O livro infantil é um potente veículo de comunicação, ainda que compita com recursos sonoros e visuais mais apelativos, o livro contém o elemento da contação de história, uma janela de oportunidades para o ensino da indagação. E indagar, meus caros, em tempos de formatação padronizada do pensamento, é um poder.
Não quero aqui romantizar o não acesso a recursos tecnológicos que, de fato, facilitaria a vida de muitos que não acessam o básico, mas talvez propor uma visão alternativa ao conceito de tecnologia, que normalmente se restringe à maquinaria, automação e software. Valho-me do conceito de tecnologia social trazida pelo Caderno de Debate – Tecnologia Social no Brasil, como “conjunto de técnicas e metodologias transformadoras, desenvolvidas e/ou aplicadas na interação com a população e apropriadas por ela, que representam soluções para inclusão social e melhoria das condições de vida” (ITS, 2004:26) e como esse conceito se aplica a um país desigual com infâncias interrompidas pela vulnerabilidade social.
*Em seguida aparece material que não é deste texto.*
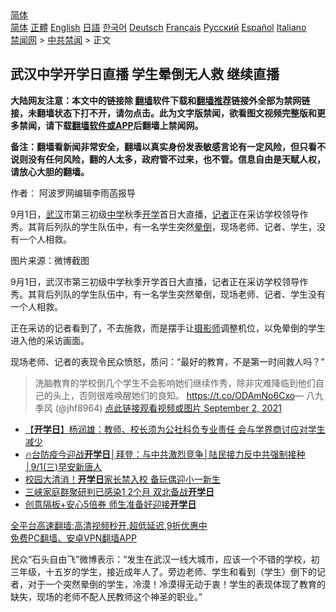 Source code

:  <!-- 面包屑导航 --> <div class="breadcrumb"><!-- GTranslate: https://gtranslate.io/ -->  <div class="switcher notranslate">  <div class="selected">  <a href="#" onclick="return false;"> 简体</a>  </div>  <div class="option">  <a href="https://www.bannedbook.org" onclick="doGTranslate('zh-CN|zh-CN');jQuery('div.switcher div.selected a').html(jQuery(this).html());return false;" title="简体中文" class="nturl selected"> 简体</a>  <a href="https://www.bannedbook.org/zh-tw/" onclick="doGTranslate('zh-CN|zh-TW');jQuery('div.switcher div.selected a').html(jQuery(this).html());return false;" title="繁體中文" class="nturl"> 正體</a>  <a href="https://www.bannedbook.org/en/" onclick="doGTranslate('zh-CN|en');jQuery('div.switcher div.selected a').html(jQuery(this).html());return false;" title="English" class="nturl"> English</a>  <a href="https://www.bannedbook.org/ja/" onclick="doGTranslate('zh-CN|ja');jQuery('div.switcher div.selected a').html(jQuery(this).html());return false;" title="日本語" class="nturl"> 日語</a>  <a href="https://www.bannedbook.org/ko/" onclick="doGTranslate('zh-CN|ko');jQuery('div.switcher div.selected a').html(jQuery(this).html());return false;" title="한국어" class="nturl"> 한국어</a>  <a href="https://www.bannedbook.org/de/" onclick="doGTranslate('zh-CN|de');jQuery('div.switcher div.selected a').html(jQuery(this).html());return false;" title="Deutsch" class="nturl"> Deutsch</a>  <a href="https://www.bannedbook.org/fr/" onclick="doGTranslate('zh-CN|fr');jQuery('div.switcher div.selected a').html(jQuery(this).html());return false;" title="Français" class="nturl"> Français</a>  <a href="https://www.bannedbook.org/ru/" onclick="doGTranslate('zh-CN|ru');jQuery('div.switcher div.selected a').html(jQuery(this).html());return false;" title="Русский" class="nturl"> Русский</a>  <a href="https://www.bannedbook.org/es/" onclick="doGTranslate('zh-CN|es');jQuery('div.switcher div.selected a').html(jQuery(this).html());return false;" title="Español" class="nturl"> Español</a>  <a href="https://www.bannedbook.org/it/" onclick="doGTranslate('zh-CN|it');jQuery('div.switcher div.selected a').html(jQuery(this).html());return false;" title="Italiano" class="nturl"> Italiano</a>  </div>  </div>      <div class='breadcrumb-sub'><!-- Breadcrumb NavXT 6.3.0 --> <a href="https://www.bannedbook.org/" class="home">禁闻网</a> &gt; <a href="https://www.bannedbook.org/bnews/cbnews/" class="category">中共禁闻</a> &gt; 正文</div></div><h2>武汉中学开学日直播 学生晕倒无人救 继续直播</h2> <p class="notice"><b>大陆网友注意：本文中的链接除 <a href="https://github.com/bannedbook/fanqiang" >翻墙</a>软件下载和<a href="https://github.com/killgcd/justmysocks/blob/master/README.md">翻墙推荐</a>链接外全部为禁网链接，未翻墙状态下打不开，请勿点击。此为文字版禁闻，欲看图文视频完整版和更多禁闻，请下载<a href="https://github.com/bannedbook/fanqiang">翻墙软件或APP</a>后翻墙上禁闻网。</p><p>备注：翻墙看新闻非常安全，翻墙以真实身份发表敏感言论有一定风险，但只看不说则没有任何风险，翻的人太多，政府管不过来，也不管。信息自由是天赋人权，请放心大胆的翻墙。</b></p>  <div class="entry"> <p>作者： 阿波罗网编辑李雨菡报导</p> <p id="summary">9月1日，<a href="https://www.bannedbook.org/bnews/tag/%e6%ad%a6%e6%b1%89/" class="st_tag internal_tag" rel="tag" title="标签 武汉 下的日志">武汉</a>市第三初级<a href="https://www.bannedbook.org/bnews/tag/%e4%b8%ad%e5%ad%a6/" class="st_tag internal_tag" rel="tag" title="标签 中学 下的日志">中学</a>秋季<a href="https://www.bannedbook.org/bnews/tag/%E5%BC%80%E5%AD%A6/" class="st_tag internal_tag" rel="tag" title="标签 开学 下的日志">开学</a>首日大直播，<a href="https://www.bannedbook.org/bnews/tag/%E8%AE%B0%E8%80%85/" class="st_tag internal_tag" rel="tag" title="标签 记者 下的日志">记者</a>正在采访学校领导作秀。其背后列队的学生队伍中，有一名学生突然<a href="https://www.bannedbook.org/bnews/tag/%E6%99%95%E5%80%92/" class="st_tag internal_tag" rel="tag" title="标签 晕倒 下的日志">晕倒</a>，现场老师、记者、学生，没有一个人相救。</p> <p id="conimg">图片来源：微博截图</p>  <p>9月1日，武汉市第三初级中学秋季开学首日大直播，记者正在采访学校领导作秀。其背后列队的学生队伍中，有一名学生突然晕倒，现场老师、记者、学生没有一个人相救。</p> <p>正在采访的记者看到了，不去施救，而是摆手让<a href="https://www.bannedbook.org/bnews/tag/%e6%91%84%e5%bd%b1%e5%b8%88/" class="st_tag internal_tag" rel="tag" title="标签 摄影师 下的日志">摄影师</a>调整机位，以免晕倒的学生进入他的采访画面。</p> <p>现场老师、记者的表现令民众愤怒，质问：“最好的教育，不是第一时间救人吗？”</p>  <blockquote><p>洗脑教育的学校倒几个学生不会影响她们继续作秀，除非灾难降临到他们自己的头上，否则很难唤醒她们的良知。 <a href="https://t.co/ODAmNo6Cxo">https://t.co/ODAmNo6Cxo</a>— 八九季风 (@jhf8964) <a href="https://twitter.com/jhf8964/status/1433352814881767425?ref_src=twsrc%5Etfw">点此链接观看视频或图片 September 2, 2021</a></p></blockquote> <ul class='op-related-articles' title='相关阅读'> <li><a href='https://www.bannedbook.org/bnews/comments/20210901/1617048.html' target='_blank'>【<b>开学日</b>】杨润雄：教师、校长须为公社科负专业责任 会与学界商讨应对学生减少</a></li> <li><a href='https://www.bannedbook.org/bnews/taiwannews/20210901/1616818.html' target='_blank'>🔥台防疫今迎战<b>开学日</b>│拜登：与中共激烈竞争│陆民接力反中共强制接种│9/1(三)早安新唐人</a></li> <li><a href='https://www.bannedbook.org/bnews/taiwannews/20210831/1616325.html' target='_blank'>校园大清消！<b>开学日</b>家长禁入校 备玩偶迎小一新生</a></li> <li><a href='https://www.bannedbook.org/bnews/taiwannews/20210830/1616028.html' target='_blank'>三峡家庭群聚研判已感染1 2个月 双北备战<b>开学日</b></a></li> <li><a href='https://www.bannedbook.org/bnews/taiwannews/20210825/1613100.html' target='_blank'>创意隔板+安心5倍券 师生准备好迎接<b>开学日</b></a></li> </ul> <p class="texttj"> <a href="https://github.com/bannedbook/fanqiang/wiki/V2ray%E6%9C%BA%E5%9C%BA" target="_blank">全平台高速翻墙:高清视频秒开,超低延迟,9折优惠中</a><br/> <a href="https://github.com/bannedbook/fanqiang/wiki/%E7%A6%81%E9%97%BB%E7%BD%91%E5%AE%89%E5%8D%93%E7%BF%BB%E5%A2%99%E6%96%B0%E9%97%BBAPP" target="_blank">免费PC翻墙、安卓VPN翻墙APP</a></p><p>民众“石头自由飞”微博表示：“发生在武汉一线大城市，应该一个不错的学校，初三年级，十五岁的学生，接近成年人了。旁边老师、学生和看到（学生）倒下的记者，对于一个突然晕倒的学生，冷漠！冷漠得无动于衷！学生的表现体现了教育的缺失，现场的老师不配人民教师这个神圣的职业。”</p> <a name='sharetosocial'></a>  <div style="margin-bottom:5px;padding-bottom:5px;clear:both"> <div id="archive-pix-1" class="banner-ads"> <!-- AuctionX Display platform tag START --> <div id="26318x728x90x621x_ADSLOT2" clicktrack="%%CLICK_URL_ESC%%"></div> <!-- AuctionX Display platform tag END --> </div> <div id="archive-pix-2" class="banner-ads"> <!-- AuctionX Display platform tag START --> <div id="26315x300x250x621x_ADSLOT2" clicktrack="%%CLICK_URL_ESC%%"></div> <!-- AuctionX Display platform tag END --> </div> </div>  <div id="archive-pix-1" class="banner-ads"> <!-- AuctionX Display platform tag START --> <div id="26318x728x90x621x_ADSLOT3" clicktrack="%%CLICK_URL_ESC%%"></div> <!-- AuctionX Display platform tag END --> </div> </div><!--END ENTRY-->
Cecília Meireles, já em 1984, traz a visão atemporal de que o livro infantil, se bem dirigido à criança, transmite os pontos de vista da intenção ou invenção que o adulto autor considera mais úteis à formação de seus leitores, de modo que a considerar a literatura não como um passatempo, mas uma nutrição (MEIRELES, 1984:29;32). Dessa forma, a literatura como ferramenta de tecnologia social tem como base a disseminação de soluções para problemas voltados às demandas das populações em situação de vulnerabilidade social.
A pobreza, violências e outras temáticas difíceis, se abordadas pela via do universo infantil, tem potência para destravar o debate que começa nas mais tenras idades. As perguntas da vulnerabilidade podem desafiar os adultos formuladores de políticas públicas protetoras da infância a questionamentos que desnaturalizam as condições desumanas de vida. A começar pelas crianças. A consciência da condição que os assola é cruel, mas potente, e o livro é veículo para a descoberta de realidades que elas podem tocar.
Termino essa reflexão com uma partilha da experiência do Miguel, uma criança com autismo após leitura, assessorada por sua mãe, do livro “A viagem de Dorinha”: “Já li pra Miguel. Ele ficou me abraçando e beijando a cada vez que eu falava sobre o afeto da Dorinha. O essencial da história ele captou”. Miguel entendeu uma mensagem socialmente determinada como ininteligível dada sua situação vulnerável, mas surpreendentemente a literatura infantil comunicou e encorajou afeto no menino Miguel. Feliz dia do livro infantil, tecnologia social potente para transformação de infâncias.
Dorinha é uma embaixadora dos afetos através de suas páginas coloridas e cheia de resistência.